La realidad es que el bien intencionismo de las mayorías rara vez ha sido suficiente para generar algún cambio, sobre todo cuando ese bien intencionismo trae consecuencias inesperadas y perjudiciales, exponiendo así la renuencia a la responsabilidad de la que adolecen muchos.
Vemos, pues, que, con esas premisas, la aporía de esa dulce mentira que nos vende igualdad, unidad y acuerdo se hace evidente. Por ello, es más probable y más deseable que sean unos pocos, los líderes entre nosotros, los que principien el cambio; lo que implica también abandonar el impositivismo inviable de nuestros ideales.
De ahí la importancia de que, en vez de propiciar en principio un trabajo unitario y horizontal, se propicie desde los más pequeños espacios que la mejor forma de trabajo es a través del surgimiento de líderes, de personas que entiendan que estar al frente de un grupo o de una causa requiere conciencia, estrategia, responsabilidad, organización, brío, visión, entre otras capacidades.

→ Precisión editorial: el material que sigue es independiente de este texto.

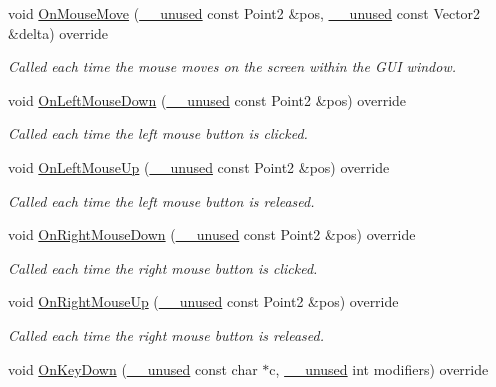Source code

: \begin{DoxyCompactItemize}
\item 
void \hyperlink{classGraphicsArenaViewer_a74b5c524369a62ba419c89677c646d9e}{On\+Mouse\+Move} (\hyperlink{common_8h_a2e3484535ee610c8e19e9859563abe48}{\+\_\+\+\_\+unused} const Point2 \&pos, \hyperlink{common_8h_a2e3484535ee610c8e19e9859563abe48}{\+\_\+\+\_\+unused} const Vector2 \&delta) override
\begin{DoxyCompactList}\small\item\em Called each time the mouse moves on the screen within the G\+UI window. \end{DoxyCompactList}\item 
void \hyperlink{classGraphicsArenaViewer_adf2fb01c3ca8b1774f031d68616b288c}{On\+Left\+Mouse\+Down} (\hyperlink{common_8h_a2e3484535ee610c8e19e9859563abe48}{\+\_\+\+\_\+unused} const Point2 \&pos) override
\begin{DoxyCompactList}\small\item\em Called each time the left mouse button is clicked. \end{DoxyCompactList}\item 
void \hyperlink{classGraphicsArenaViewer_abe4f11ab9bfb6055280ddf2b671d7032}{On\+Left\+Mouse\+Up} (\hyperlink{common_8h_a2e3484535ee610c8e19e9859563abe48}{\+\_\+\+\_\+unused} const Point2 \&pos) override
\begin{DoxyCompactList}\small\item\em Called each time the left mouse button is released. \end{DoxyCompactList}\item 
void \hyperlink{classGraphicsArenaViewer_a178a9f09ff241d4dc032b6d0998cc9c6}{On\+Right\+Mouse\+Down} (\hyperlink{common_8h_a2e3484535ee610c8e19e9859563abe48}{\+\_\+\+\_\+unused} const Point2 \&pos) override
\begin{DoxyCompactList}\small\item\em Called each time the right mouse button is clicked. \end{DoxyCompactList}\item 
void \hyperlink{classGraphicsArenaViewer_a5dfa16dca83575e253b6d3ea344f8746}{On\+Right\+Mouse\+Up} (\hyperlink{common_8h_a2e3484535ee610c8e19e9859563abe48}{\+\_\+\+\_\+unused} const Point2 \&pos) override
\begin{DoxyCompactList}\small\item\em Called each time the right mouse button is released. \end{DoxyCompactList}\item 
void \hyperlink{classGraphicsArenaViewer_ab0001d4a3ebde2b1f5b4cb7770824726}{On\+Key\+Down} (\hyperlink{common_8h_a2e3484535ee610c8e19e9859563abe48}{\+\_\+\+\_\+unused} const char $\ast$c, \hyperlink{common_8h_a2e3484535ee610c8e19e9859563abe48}{\+\_\+\+\_\+unused} int modifiers) override

\end{DoxyCompactItemize}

Porque es lo más eficiente y lo más acorde a las dinámicas propias de nuestra cultura, y porque esto puede generar que las soluciones a nuestros problemas queden a cargo de personas que sí entienden la magnitud y el compromiso que implica liderar a un grupo de personas; evitando también que nos engañe cualquier farsante que, adulando los principios y los valores más tradicionales quiera hacerse de cargos que requieren de enorme capacidad de dirección (como tantas veces nos ha pasado).
Ahora bien, propiciar esto no es pretender que otros nos hagan la tarea, pero sí aspirar a tener líderes que nos guíen por un camino bien definido, por encima de una voluntad colectiva ambigua, regida por el subjetivismo de principios difusos que pocas veces se interrelacionan con las soluciones que necesitamos todos.

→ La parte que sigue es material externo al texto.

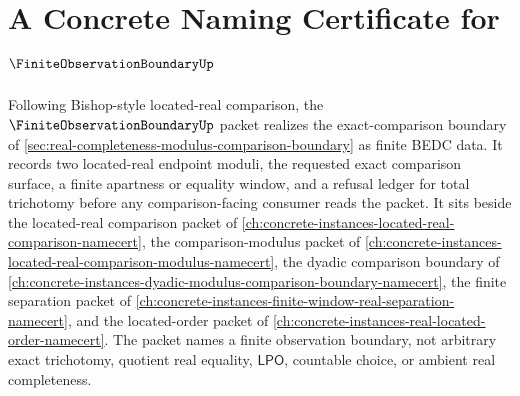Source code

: \chapter{A Concrete Naming Certificate for $\FiniteObservationBoundaryUp$}
\label{ch:concrete-instances-finite-observation-boundary-namecert}

Following Bishop-style located-real comparison, the $\FiniteObservationBoundaryUp$ packet realizes the exact-comparison boundary of \autoref{sec:real-completeness-modulus-comparison-boundary} as finite BEDC data. It records two located-real endpoint moduli, the requested exact comparison surface, a finite apartness or equality window, and a refusal ledger for total trichotomy before any comparison-facing consumer reads the packet. It sits beside the located-real comparison packet of \autoref{ch:concrete-instances-located-real-comparison-namecert}, the comparison-modulus packet of \autoref{ch:concrete-instances-located-real-comparison-modulus-namecert}, the dyadic comparison boundary of \autoref{ch:concrete-instances-dyadic-modulus-comparison-boundary-namecert}, the finite separation packet of \autoref{ch:concrete-instances-finite-window-real-separation-namecert}, and the located-order packet of \autoref{ch:concrete-instances-real-located-order-namecert}. The packet names a finite observation boundary, not arbitrary exact trichotomy, quotient real equality, $\mathsf{LPO}$, countable choice, or ambient real completeness.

Nuestra sociedad lacerada busca que se le restituya al menos un mínimo de la dignidad que ha perdido al ser dirigida por una clase política ignorante, cínica, voraz y perversa. Pero pretender que todos juntos sabremos llegar a un consenso qué tipo de reconocimiento queremos y cómo lo queremos, es utópico y solo nos estanca en soluciones superficiales que, para nuestro panorama, resultan ya absolutamente insuficientes.
Observe usted en retrospectiva cómo en la realidad los grandes cambios se han dado porque las acciones han sido dirigidas por un líder que ha dirigido el movimiento; y reconocer que quizás nosotros no seamos parte del cambio en un principio es también una actitud decisiva para “hacer y dejar hacer”.
Seamos capaces de ceder el espacio de liderazgo al otro, de propiciar nuevos liderazgos en nuestros espacios, y de permitir que esos nuevos liderazgos impulsen métodos más correctos y pertinentes.
Porque los logros no se mantendrán únicamente por principios y convicciones, sino por gente que sepa clarificarlos y guiar de manera adecuada para que estos se cumplan; lo que consecuentemente generará un efecto “bola de nieve” en donde, ahora sí, todos trabajemos en acuerdo y armonía, que es lo que todos deseamos. Por ello, el cambio lo deben empezar unos pocos.